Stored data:
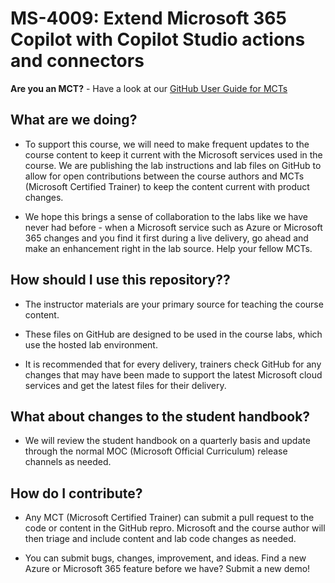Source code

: # MS-4009: Extend Microsoft 365 Copilot with Copilot Studio actions and connectors

**Are you an MCT?** - Have a look at our [GitHub User Guide for MCTs](https://microsoftlearning.github.io/MCT-User-Guide/)

## What are we doing?

- To support this course, we will need to make frequent updates to the course content to keep it current with the Microsoft services used in the course. We are publishing the lab instructions and lab files on GitHub to allow for open contributions between the course authors and MCTs (Microsoft Certified Trainer) to keep the content current with product changes.

- We hope this brings a sense of collaboration to the labs like we have never had before - when a Microsoft service such as Azure or Microsoft 365 changes and you find it first during a live delivery, go ahead and make an enhancement right in the lab source. Help your fellow MCTs.

## How should I use this repository??

- The instructor materials are your primary source for teaching the course content.

- These files on GitHub are designed to be used in the course labs, which use the hosted lab environment.

- It is recommended that for every delivery, trainers check GitHub for any changes that may have been made to support the latest Microsoft cloud services and get the latest files for their delivery.

## What about changes to the student handbook?

- We will review the student handbook on a quarterly basis and update through the normal MOC (Microsoft Official Curriculum) release channels as needed.

## How do I contribute?

- Any MCT (Microsoft Certified Trainer) can submit a pull request to the code or content in the GitHub repro. Microsoft and the course author will then triage and include content and lab code changes as needed.

- You can submit bugs, changes, improvement, and ideas. Find a new Azure or Microsoft 365 feature before we have? Submit a new demo!
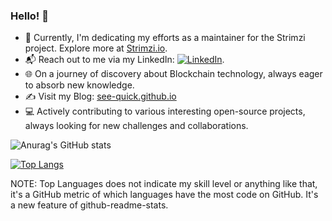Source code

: ### Hello! 👋

- 🚀 Currently, I'm dedicating my efforts as a maintainer for the Strimzi project. Explore more at [Strimzi.io](https://strimzi.io/).
- 📬 Reach out to me via my LinkedIn: [![LinkedIn](https://img.shields.io/badge/LinkedIn-0077B5?style=flat&logo=LinkedIn&logoColor=white&link=https://www.linkedin.com/in/majkl-orsak/)](https://www.linkedin.com/in/majkl-orsak/).
- 🌐 On a journey of discovery about Blockchain technology, always eager to absorb new knowledge.
- ✍️ Visit my Blog: [see-quick.github.io](https://see-quick.github.io/)
- 💻 Actively contributing to various interesting open-source projects, always looking for new challenges and collaborations.

![Anurag's GitHub stats](https://github-readme-stats.vercel.app/api?username=see-quick&show_icons=true&count_private=true&theme=tokyonight)

[![Top Langs](https://github-readme-stats.vercel.app/api/top-langs/?username=see-quick&theme=tokyonight&layout=compact&langs_count=10)](https://github.com/anuraghazra/github-readme-stats)

NOTE: Top Languages does not indicate my skill level or anything like that, it's a GitHub metric of which languages have the most code on GitHub. It's a new feature of github-readme-stats.

<!--
**see-quick/see-quick** is a ✨ _special_ ✨ repository because its `README.md` (this file) appears on your GitHub profile.

Here are some ideas to get you started:


- 🌱 I’m currently learning ...
- 👯 I’m looking to collaborate on ...
- 🤔 I’m looking for help with ...
- 💬 Ask me about ...
- 📫 How to reach me: ...
- 😄 Pronouns: ...
- ⚡ Fun fact: ...
-->
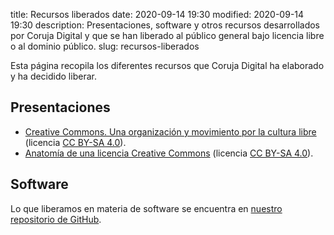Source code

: title: Recursos liberados
date: 2020-09-14 19:30
modified: 2020-09-14 19:30
description: Presentaciones, software y otros recursos desarrollados por Coruja Digital y que se han liberado al público general bajo licencia libre o al dominio público.
slug: recursos-liberados

Esta página recopila los diferentes recursos que Coruja Digital ha elaborado y ha decidido liberar.

## Presentaciones

- [Creative Commons. Una organización y movimiento por la cultura libre](https://corujadigital.tech/documentos/que_es_creative_commons.html) (licencia [CC BY-SA 4.0][cc-by-sa]).
- [Anatomía de una licencia Creative Commons](https://corujadigital.tech/documentos/anatomia_licencia_creative_commons.html) (licencia [CC BY-SA 4.0][cc-by-sa]).

## Software

Lo que liberamos en materia de software se encuentra en [nuestro repositorio de GitHub](https://github.com/Coruja-Digital).

[cc-by-sa]: <https://creativecommons.org/licenses/by-sa/4.0/deed.es>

Task prompt:
Gather from the records above every line containing the string "needed".

Worked solution:
- We will review the student handbook on a quarterly basis and update through the normal MOC (Microsoft Official Curriculum) release channels as needed.
- Any MCT (Microsoft Certified Trainer) can submit a pull request to the code or content in the GitHub repro. Microsoft and the course author will then triage and include content and lab code changes as needed.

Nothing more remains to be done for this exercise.